Sister Innocence Tsung, OSF

Sister Innocence Tsung, OSF, 96, of Dubuque, died on Wednesday, December 24, 2014, at the Clare House.

Huai Wei (Agnes) Tsung was born in Hsin Chuang Dse, Shantung, China, in 1918 to Joseph and Agnes (Pien) Tsung. She was their youngest surviving daughter along with an older sister, Philomena. One or two older brothers and two younger sisters died before Agnes could know them. Agnes grew up in a town where everyone was Catholic and went to church whenever a visiting priest provided Mass.

Although her parents were beginning to arrange a marriage for her, they stopped when she voiced her determination to become a religious. She attended a Catholic school in a nearby town until the Dubuque Franciscans arrived and opened a school in Choutsun, to which she transferred. During a six month period between the end of her classes and the beginning of high school, Agnes taught catechism and prayers to children six to twelve or fourteen years old.

When Sister Dulcissima opened a novitiate in 1934, Agnes wanted to go immediately, but her parents were not ready to let her go because they had no one to take care of them in their old age. Agnes bargained with her niece to take over her responsibility to her parents, and was received in 1939 with the name, Sister Mary Innocence.
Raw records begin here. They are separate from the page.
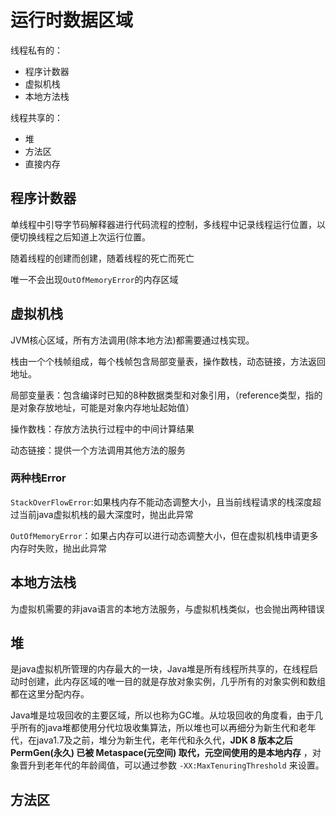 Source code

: # 运行时数据区域

线程私有的：

+ 程序计数器
+ 虚拟机栈
+ 本地方法栈

线程共享的：

+ 堆
+ 方法区
+ 直接内存

## 程序计数器

单线程中引导字节码解释器进行代码流程的控制，多线程中记录线程运行位置，以便切换线程之后知道上次运行位置。

随着线程的创建而创建，随着线程的死亡而死亡

唯一不会出现`OutOfMemoryError`的内存区域

## 虚拟机栈

JVM核心区域，所有方法调用(除本地方法)都需要通过栈实现。

栈由一个个栈帧组成，每个栈帧包含局部变量表，操作数栈，动态链接，方法返回地址。

局部变量表：包含编译时已知的8种数据类型和对象引用，（reference类型，指的是对象存放地址，可能是对象内存地址起始值）

操作数栈：存放方法执行过程中的中间计算结果

动态链接：提供一个方法调用其他方法的服务

### 两种栈Error

`StackOverFlowError`:如果栈内存不能动态调整大小，且当前线程请求的栈深度超过当前java虚拟机栈的最大深度时，抛出此异常

`OutOfMemoryError`：如果占内存可以进行动态调整大小，但在虚拟机栈申请更多内存时失败，抛出此异常

## 本地方法栈

为虚拟机需要的非java语言的本地方法服务，与虚拟机栈类似，也会抛出两种错误

## 堆

是java虚拟机所管理的内存最大的一块，Java堆是所有线程所共享的，在线程启动时创建，此内存区域的唯一目的就是存放对象实例，几乎所有的对象实例和数组都在这里分配内存。

Java堆是垃圾回收的主要区域，所以也称为GC堆。从垃圾回收的角度看，由于几乎所有的java堆都使用分代垃圾收集算法，所以堆也可以再细分为新生代和老年代，在java1.7及之前，堆分为新生代，老年代和永久代，**JDK 8 版本之后 PermGen(永久) 已被 Metaspace(元空间) 取代，元空间使用的是本地内存** ，对象晋升到老年代的年龄阈值，可以通过参数 `-XX:MaxTenuringThreshold` 来设置。

## 方法区


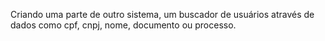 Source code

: Criando uma parte de outro sistema, um buscador de usuários através de dados como cpf, cnpj, nome, documento ou processo.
Although her childhood was a happy one, her adult years brought many challenges. When the Communists began to take over China, the American and Chinese sisters fled to Tsinan. This was the beginning of three years of being refugees and exiles.   Sister Innocence told of how her parents were questioned about her whereabouts and their response, “We no know. We think she dead.” Not only did Sister never see her parents again, but she could not communicate with them in any way lest the Communists learn she was still alive and punish them. After five months in a concentration camp under the Japanese, the sisters were finally released to leave China and sail for America.

Life in America had its challenges as well, especially the language and culture. Sister struggled with college courses and loneliness. Eventually, she was sent to work with mentally disturbed children at St. Mary’s Home in Dubuque for fifteen years. Next she went to St. Anthony’s Orphanage in Sioux City for a year, and finally served thirty- three years at Villa Maria, run by Catholic Charities. Here she worked with court appointed adolescent girls, teaching them life skills and supervising them. While at the time they often vented their rage and frustrations on her, many came back years later to see her and express their regrets. Sister was known all over Sioux City for her kindness – she served Mass for the priests at Holy Spirit Nursing Home, took cookies to people in the nursing home, mended their clothes, and worked in the Bargain Center.

In 1981 she returned to China for the first time, but her beloved sister died before she got there. On several other occasions she was able to return to visit her niece, nephew, and cousins. Sister retired to Mount St. Francis in 2000 and moved to Holy Family Hall in 2008.

If our wealth is measured by the number of people we have served, Sister Innocence was rich, indeed!

Sister is survived by a great-nephew. She was preceded in death by her parents, two brothers and three sisters and her Franciscan sisters with whom she shared 75 years of her life.